*Task to complete*. What you return must match the entries exactly, except that the pictures are gone.

[Stored data]
/---

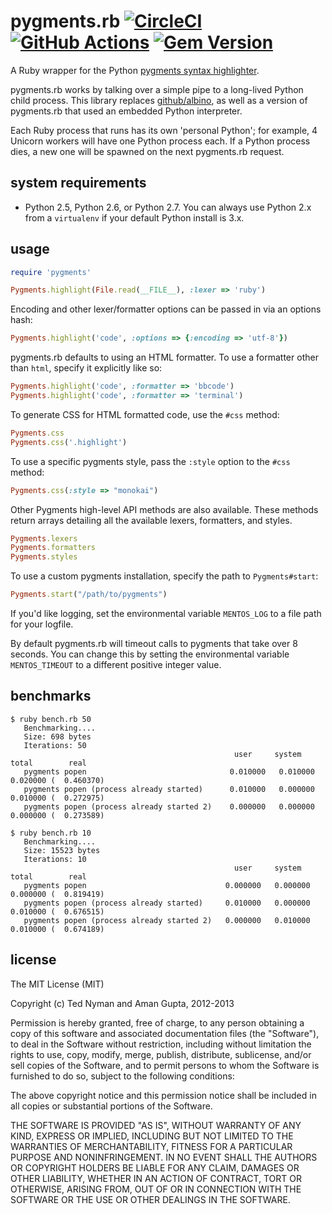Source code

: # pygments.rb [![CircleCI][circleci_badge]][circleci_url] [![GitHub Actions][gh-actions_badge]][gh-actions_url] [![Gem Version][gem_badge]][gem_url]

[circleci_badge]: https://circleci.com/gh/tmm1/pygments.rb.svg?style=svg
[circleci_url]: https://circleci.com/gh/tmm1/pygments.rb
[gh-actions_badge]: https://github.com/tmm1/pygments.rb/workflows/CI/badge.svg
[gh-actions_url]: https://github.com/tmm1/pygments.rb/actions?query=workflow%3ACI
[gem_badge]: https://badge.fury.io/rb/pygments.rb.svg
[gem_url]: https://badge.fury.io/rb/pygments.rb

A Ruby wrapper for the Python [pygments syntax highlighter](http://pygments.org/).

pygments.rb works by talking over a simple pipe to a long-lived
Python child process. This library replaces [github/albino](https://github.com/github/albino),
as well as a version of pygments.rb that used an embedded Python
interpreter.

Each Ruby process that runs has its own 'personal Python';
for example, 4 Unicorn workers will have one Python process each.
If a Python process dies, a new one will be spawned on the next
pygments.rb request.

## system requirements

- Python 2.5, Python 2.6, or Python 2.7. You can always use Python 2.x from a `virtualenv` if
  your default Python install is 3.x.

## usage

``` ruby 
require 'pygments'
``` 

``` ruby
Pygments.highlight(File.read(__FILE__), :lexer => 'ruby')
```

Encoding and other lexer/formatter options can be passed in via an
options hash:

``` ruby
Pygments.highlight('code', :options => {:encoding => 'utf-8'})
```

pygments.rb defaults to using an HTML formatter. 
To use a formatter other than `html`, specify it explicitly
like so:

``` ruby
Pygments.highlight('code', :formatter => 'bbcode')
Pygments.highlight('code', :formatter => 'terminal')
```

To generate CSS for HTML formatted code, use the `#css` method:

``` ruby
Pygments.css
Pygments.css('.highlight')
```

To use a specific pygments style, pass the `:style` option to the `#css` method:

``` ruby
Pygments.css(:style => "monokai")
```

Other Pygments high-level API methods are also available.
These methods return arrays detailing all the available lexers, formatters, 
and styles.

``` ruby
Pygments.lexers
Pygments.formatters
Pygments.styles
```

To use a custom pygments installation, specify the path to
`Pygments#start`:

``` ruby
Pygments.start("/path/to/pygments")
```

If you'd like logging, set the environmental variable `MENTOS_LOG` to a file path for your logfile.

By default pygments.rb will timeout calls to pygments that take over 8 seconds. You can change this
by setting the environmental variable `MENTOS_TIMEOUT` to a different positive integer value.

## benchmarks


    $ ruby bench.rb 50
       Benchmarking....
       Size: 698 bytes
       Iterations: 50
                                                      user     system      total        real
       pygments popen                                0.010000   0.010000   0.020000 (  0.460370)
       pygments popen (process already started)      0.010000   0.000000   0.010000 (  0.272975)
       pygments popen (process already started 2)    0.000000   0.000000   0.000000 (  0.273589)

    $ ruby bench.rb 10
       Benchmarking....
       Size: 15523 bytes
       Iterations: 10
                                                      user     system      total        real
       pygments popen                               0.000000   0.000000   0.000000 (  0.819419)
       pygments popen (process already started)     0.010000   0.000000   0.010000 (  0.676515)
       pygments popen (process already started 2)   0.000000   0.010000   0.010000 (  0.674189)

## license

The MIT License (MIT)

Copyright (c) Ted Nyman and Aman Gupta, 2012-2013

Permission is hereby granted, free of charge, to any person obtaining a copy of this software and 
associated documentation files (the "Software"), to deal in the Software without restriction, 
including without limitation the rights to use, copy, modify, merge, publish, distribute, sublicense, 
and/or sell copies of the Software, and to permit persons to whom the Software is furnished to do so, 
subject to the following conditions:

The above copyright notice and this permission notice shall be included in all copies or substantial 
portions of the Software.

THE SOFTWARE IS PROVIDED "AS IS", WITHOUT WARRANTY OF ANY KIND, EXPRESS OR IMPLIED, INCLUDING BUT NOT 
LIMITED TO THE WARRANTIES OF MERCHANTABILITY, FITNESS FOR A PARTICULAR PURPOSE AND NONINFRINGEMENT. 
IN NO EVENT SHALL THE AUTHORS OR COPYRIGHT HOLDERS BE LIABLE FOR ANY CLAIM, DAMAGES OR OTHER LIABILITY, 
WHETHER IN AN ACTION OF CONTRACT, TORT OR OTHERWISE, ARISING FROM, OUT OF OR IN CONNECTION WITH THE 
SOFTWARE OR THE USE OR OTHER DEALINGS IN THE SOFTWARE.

\---

*Worked solution*.
Source code

: # pygments.rb [![CircleCI][circleci_badge]][circleci_url] [![GitHub Actions][gh-actions_badge]][gh-actions_url] [![Gem Version][gem_badge]][gem_url]

[circleci_badge]: https://circleci.com/gh/tmm1/pygments.rb.svg?style=svg
[circleci_url]: https://circleci.com/gh/tmm1/pygments.rb
[gh-actions_badge]: https://github.com/tmm1/pygments.rb/workflows/CI/badge.svg
[gh-actions_url]: https://github.com/tmm1/pygments.rb/actions?query=workflow%3ACI
[gem_badge]: https://badge.fury.io/rb/pygments.rb.svg
[gem_url]: https://badge.fury.io/rb/pygments.rb

A Ruby wrapper for the Python [pygments syntax highlighter](http://pygments.org/).

pygments.rb works by talking over a simple pipe to a long-lived
Python child process. This library replaces [github/albino](https://github.com/github/albino),
as well as a version of pygments.rb that used an embedded Python
interpreter.

Each Ruby process that runs has its own 'personal Python';
for example, 4 Unicorn workers will have one Python process each.
If a Python process dies, a new one will be spawned on the next
pygments.rb request.

## system requirements

- Python 2.5, Python 2.6, or Python 2.7. You can always use Python 2.x from a `virtualenv` if
  your default Python install is 3.x.

## usage

``` ruby 
require 'pygments'
``` 

``` ruby
Pygments.highlight(File.read(__FILE__), :lexer => 'ruby')
```

Encoding and other lexer/formatter options can be passed in via an
options hash:

``` ruby
Pygments.highlight('code', :options => {:encoding => 'utf-8'})
```

pygments.rb defaults to using an HTML formatter. 
To use a formatter other than `html`, specify it explicitly
like so:

``` ruby
Pygments.highlight('code', :formatter => 'bbcode')
Pygments.highlight('code', :formatter => 'terminal')
```

To generate CSS for HTML formatted code, use the `#css` method:

``` ruby
Pygments.css
Pygments.css('.highlight')
```

To use a specific pygments style, pass the `:style` option to the `#css` method:

``` ruby
Pygments.css(:style => "monokai")
```

Other Pygments high-level API methods are also available.
These methods return arrays detailing all the available lexers, formatters, 
and styles.

``` ruby
Pygments.lexers
Pygments.formatters
Pygments.styles
```

To use a custom pygments installation, specify the path to
`Pygments#start`:

``` ruby
Pygments.start("/path/to/pygments")
```

If you'd like logging, set the environmental variable `MENTOS_LOG` to a file path for your logfile.

By default pygments.rb will timeout calls to pygments that take over 8 seconds. You can change this
by setting the environmental variable `MENTOS_TIMEOUT` to a different positive integer value.

## benchmarks


    $ ruby bench.rb 50
       Benchmarking....
       Size: 698 bytes
       Iterations: 50
                                                      user     system      total        real
       pygments popen                                0.010000   0.010000   0.020000 (  0.460370)
       pygments popen (process already started)      0.010000   0.000000   0.010000 (  0.272975)
       pygments popen (process already started 2)    0.000000   0.000000   0.000000 (  0.273589)

    $ ruby bench.rb 10
       Benchmarking....
       Size: 15523 bytes
       Iterations: 10
                                                      user     system      total        real
       pygments popen                               0.000000   0.000000   0.000000 (  0.819419)
       pygments popen (process already started)     0.010000   0.000000   0.010000 (  0.676515)
       pygments popen (process already started 2)   0.000000   0.010000   0.010000 (  0.674189)

## license

The MIT License (MIT)

Copyright (c) Ted Nyman and Aman Gupta, 2012-2013

Permission is hereby granted, free of charge, to any person obtaining a copy of this software and 
associated documentation files (the "Software"), to deal in the Software without restriction, 
including without limitation the rights to use, copy, modify, merge, publish, distribute, sublicense, 
and/or sell copies of the Software, and to permit persons to whom the Software is furnished to do so, 
subject to the following conditions:

The above copyright notice and this permission notice shall be included in all copies or substantial 
portions of the Software.

THE SOFTWARE IS PROVIDED "AS IS", WITHOUT WARRANTY OF ANY KIND, EXPRESS OR IMPLIED, INCLUDING BUT NOT 
LIMITED TO THE WARRANTIES OF MERCHANTABILITY, FITNESS FOR A PARTICULAR PURPOSE AND NONINFRINGEMENT. 
IN NO EVENT SHALL THE AUTHORS OR COPYRIGHT HOLDERS BE LIABLE FOR ANY CLAIM, DAMAGES OR OTHER LIABILITY, 
WHETHER IN AN ACTION OF CONTRACT, TORT OR OTHERWISE, ARISING FROM, OUT OF OR IN CONNECTION WITH THE 
SOFTWARE OR THE USE OR OTHER DEALINGS IN THE SOFTWARE.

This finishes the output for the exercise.